Güney Kıbrıs Rum yönetimi lideri Nikos Anastasiadis, 27 Şubat'a kadar sürecek üç günlük bir Moskova ziyareti gerçekleştirdi. Rusya Devlet Başkanı Vladimir Putin ile Nikos Anastasiadis bu ziyaret esnasında askeri iş birliği anlaşması imzaladı. Anastasiadis seyahatinden önce AB-Rusya ilişkilerinin geriliminde AB'yi suçlayan bir açıklama yapmış ve yaptırımlar yerine yeni iletişim yolları bulunması gerektiğini vurgulamıştı.
Peki bu ziyarette Rum yönetimi liderinin çantasında neler var? Ziyaret Avrupa Birliği ilişkilerini nasıl etkileyecek? Görüşme Atina'dan nasıl görünüyor? Bu ziyaret Kıbrıs sorununu nasıl etkileyecek? AB ilişkilerinden ne tür etkiye yol açabilir?
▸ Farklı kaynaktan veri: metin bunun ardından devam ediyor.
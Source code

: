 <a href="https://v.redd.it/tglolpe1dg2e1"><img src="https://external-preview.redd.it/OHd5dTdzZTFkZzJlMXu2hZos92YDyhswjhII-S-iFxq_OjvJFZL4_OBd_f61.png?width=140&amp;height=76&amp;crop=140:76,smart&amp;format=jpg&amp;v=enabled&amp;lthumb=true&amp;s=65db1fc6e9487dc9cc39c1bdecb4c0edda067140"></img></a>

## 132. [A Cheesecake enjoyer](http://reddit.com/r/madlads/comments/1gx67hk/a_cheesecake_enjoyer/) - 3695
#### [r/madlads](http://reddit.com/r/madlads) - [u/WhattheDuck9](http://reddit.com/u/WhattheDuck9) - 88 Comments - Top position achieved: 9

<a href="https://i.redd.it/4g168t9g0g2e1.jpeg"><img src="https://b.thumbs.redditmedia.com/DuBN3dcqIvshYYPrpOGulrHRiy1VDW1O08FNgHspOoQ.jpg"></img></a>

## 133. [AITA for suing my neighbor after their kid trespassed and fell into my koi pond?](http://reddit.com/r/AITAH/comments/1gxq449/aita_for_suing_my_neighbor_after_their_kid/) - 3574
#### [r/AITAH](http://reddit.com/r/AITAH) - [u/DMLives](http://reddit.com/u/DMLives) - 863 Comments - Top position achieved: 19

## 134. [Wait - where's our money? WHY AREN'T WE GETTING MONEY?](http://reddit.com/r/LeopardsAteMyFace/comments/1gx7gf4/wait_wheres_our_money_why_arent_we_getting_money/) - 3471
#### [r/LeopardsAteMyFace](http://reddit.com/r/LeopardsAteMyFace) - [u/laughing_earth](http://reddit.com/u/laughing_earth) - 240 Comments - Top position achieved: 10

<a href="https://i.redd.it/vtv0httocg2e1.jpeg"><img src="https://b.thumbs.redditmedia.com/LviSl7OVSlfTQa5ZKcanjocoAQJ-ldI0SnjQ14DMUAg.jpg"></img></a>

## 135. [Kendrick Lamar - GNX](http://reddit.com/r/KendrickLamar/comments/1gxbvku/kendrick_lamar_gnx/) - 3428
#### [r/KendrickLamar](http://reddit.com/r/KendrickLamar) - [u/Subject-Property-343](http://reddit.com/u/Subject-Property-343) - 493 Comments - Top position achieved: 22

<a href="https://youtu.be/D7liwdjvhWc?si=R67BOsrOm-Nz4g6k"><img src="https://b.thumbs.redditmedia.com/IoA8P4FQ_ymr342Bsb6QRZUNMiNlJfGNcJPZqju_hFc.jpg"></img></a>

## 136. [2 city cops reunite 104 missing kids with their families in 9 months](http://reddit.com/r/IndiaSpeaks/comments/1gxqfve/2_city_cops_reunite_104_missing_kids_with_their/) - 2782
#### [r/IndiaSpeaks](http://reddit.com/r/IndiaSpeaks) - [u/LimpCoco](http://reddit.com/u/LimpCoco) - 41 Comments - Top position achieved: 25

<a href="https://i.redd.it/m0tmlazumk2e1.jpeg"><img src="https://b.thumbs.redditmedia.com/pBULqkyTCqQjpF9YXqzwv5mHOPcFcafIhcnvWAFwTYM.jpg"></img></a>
Kathimerini gazetesinden Nikolaos Stelya ‘Ali Topuz ile Dünya Hali'nde, Anastasiadis'in Moskova ziyaretini değerlendirdi.
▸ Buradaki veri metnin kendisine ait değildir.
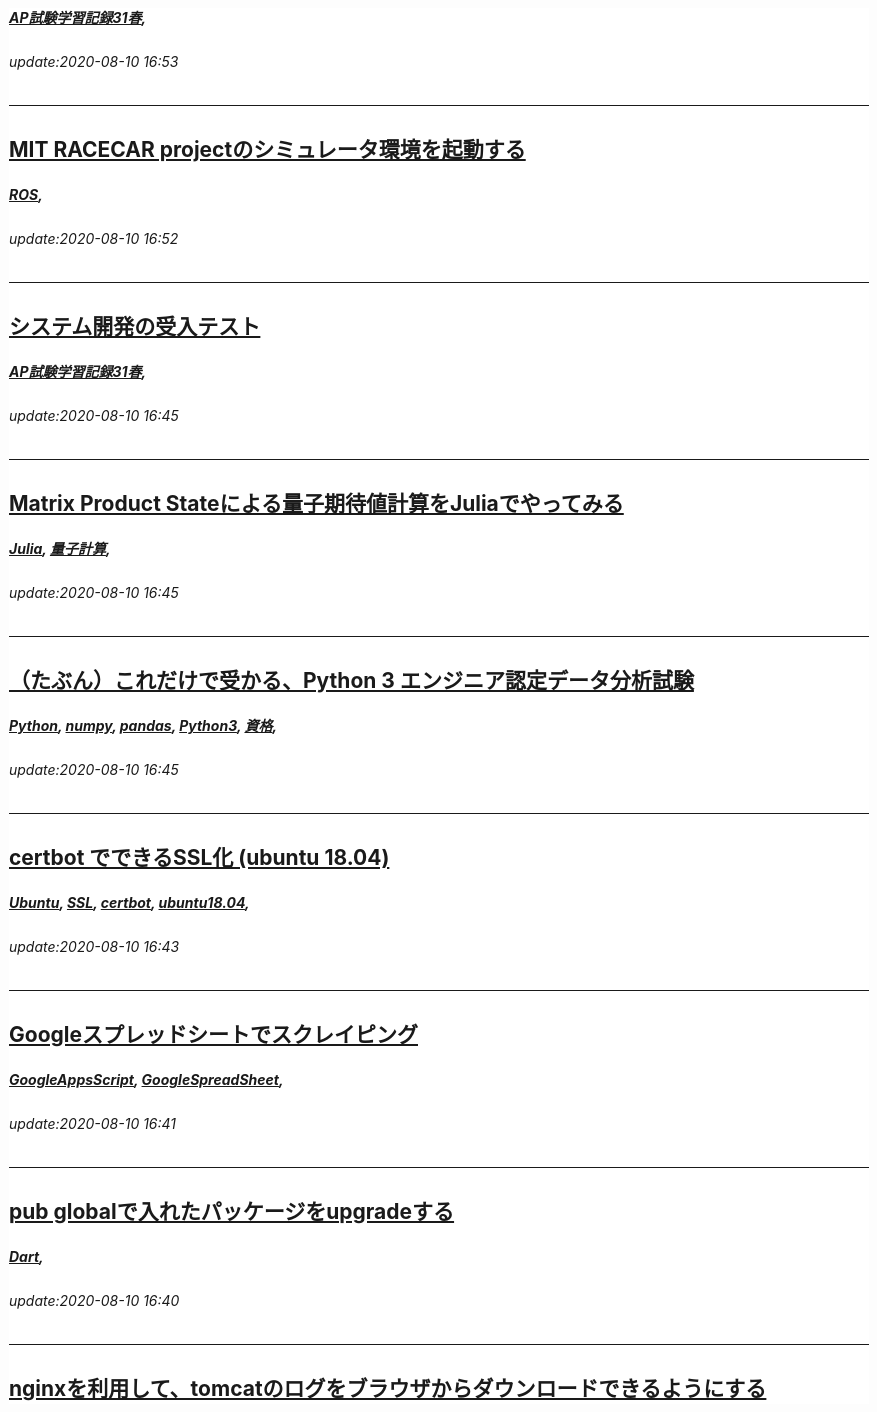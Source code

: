 ##### [AP試験学習記録31春](https://qiita.com/tags/AP試験学習記録31春), 
###### update:2020-08-10 16:53
---
## [MIT RACECAR projectのシミュレータ環境を起動する](https://qiita.com/seigot/items/06ea35baae29e36fab0a)
##### [ROS](https://qiita.com/tags/ROS), 
###### update:2020-08-10 16:52
---
## [システム開発の受入テスト](https://qiita.com/lymansouka2017/items/68f31f586a3b329d01bd)
##### [AP試験学習記録31春](https://qiita.com/tags/AP試験学習記録31春), 
###### update:2020-08-10 16:45
---
## [Matrix Product Stateによる量子期待値計算をJuliaでやってみる](https://qiita.com/ryuNagai/items/11013165924e81d9858f)
##### [Julia](https://qiita.com/tags/Julia), [量子計算](https://qiita.com/tags/量子計算), 
###### update:2020-08-10 16:45
---
## [（たぶん）これだけで受かる、Python 3 エンジニア認定データ分析試験](https://qiita.com/okapee0608/items/cb94585d71dfe1d22708)
##### [Python](https://qiita.com/tags/Python), [numpy](https://qiita.com/tags/numpy), [pandas](https://qiita.com/tags/pandas), [Python3](https://qiita.com/tags/Python3), [資格](https://qiita.com/tags/資格), 
###### update:2020-08-10 16:45
---
## [certbot でできるSSL化 (ubuntu 18.04)](https://qiita.com/yuzgit/items/b3948fcd19d425adb272)
##### [Ubuntu](https://qiita.com/tags/Ubuntu), [SSL](https://qiita.com/tags/SSL), [certbot](https://qiita.com/tags/certbot), [ubuntu18.04](https://qiita.com/tags/ubuntu18.04), 
###### update:2020-08-10 16:43
---
## [Googleスプレッドシートでスクレイピング](https://qiita.com/mogya/items/dedbbaec39447e74a124)
##### [GoogleAppsScript](https://qiita.com/tags/GoogleAppsScript), [GoogleSpreadSheet](https://qiita.com/tags/GoogleSpreadSheet), 
###### update:2020-08-10 16:41
---
## [pub globalで入れたパッケージをupgradeする](https://qiita.com/tetsufe/items/7be92941b9c42e22fefa)
##### [Dart](https://qiita.com/tags/Dart), 
###### update:2020-08-10 16:40
---
## [nginxを利用して、tomcatのログをブラウザからダウンロードできるようにする](https://qiita.com/ryoishizawa/items/8ae59e4e0f81f1a74cab)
RUM KESİMİ İÇİN RUSYA ÖNEMLİ
Batıyla Rusya arasındaki inatlaşmanın endişe verici boyutlarda ilerlediğini ifade eden Stelya, "İngiltere'nin Kiev'e askeri elemanlar göndereceğine dair haberler çıktı. Böyle bir durumda Yunanistan'la Kıbrıs, Rusya'yla olan ilişkilerini göz ardı etmek istemiyor. Kıbrıs Rum yönetimi Rusya'ya şu mesajı veriyor: Batı bir tarafta, biz AB'nin Ortodoks ülkeleri diğer taraftayız ve Moskova'yla ilişkilerimizin, bu kriz yüzünden askıda kalmasını ya da kötü yönde etkilenmesini istemiyoruz" dedi.
KIBRIS MÜZAKERELERİNDE İPLER KOPTU
Stelya, Kıbrıs müzkerelerine de değinerek, Rum tarafının doğalgazı Türkiye karşısında bir koz kullanıp müzakere masasında daha fazla toprak edebilir miyim şeklinde bir düşünce yapısına yönelince iplerin koptuğunu söyledi. Stelya'ya göre önümüzdeki süreçte de en azından Türkiye'deki milletvekilliği seçimlerinin sonuna kadar da bir gelişmenin olması pek mümkün değil.
ATİNA MARİOPOL'DAKİ YUNANLAR İÇİN ENDİŞELİ
Ukrayna'da özellikle Mariopol kenti civarında Yunan kökenli vatandaşların yaşadığını hatırlatan Stelya, Atina'nın gelişmlerle ilgili kaygılarını aktardı: "Yunanistan oradaki halkın geleceği için büyük bir kaygı taşıyor. Orada canlı bir Helen ticaret merkezi söz konusuydu. Onların torunları yaşamaya devam ediyor. Atina onların can güvenliği için hayli tedirgin bir durumda. Ukraynadaki iş oldukça ciddileşiyor ve bölgeyi yeni bir soğuk savaş dönemine itiyor. Yunanistan zaten ekonomik sıkıntılarla karşı karşıya, bir de yanı başında yeni bir soğuk savaşı görmek istemiyor."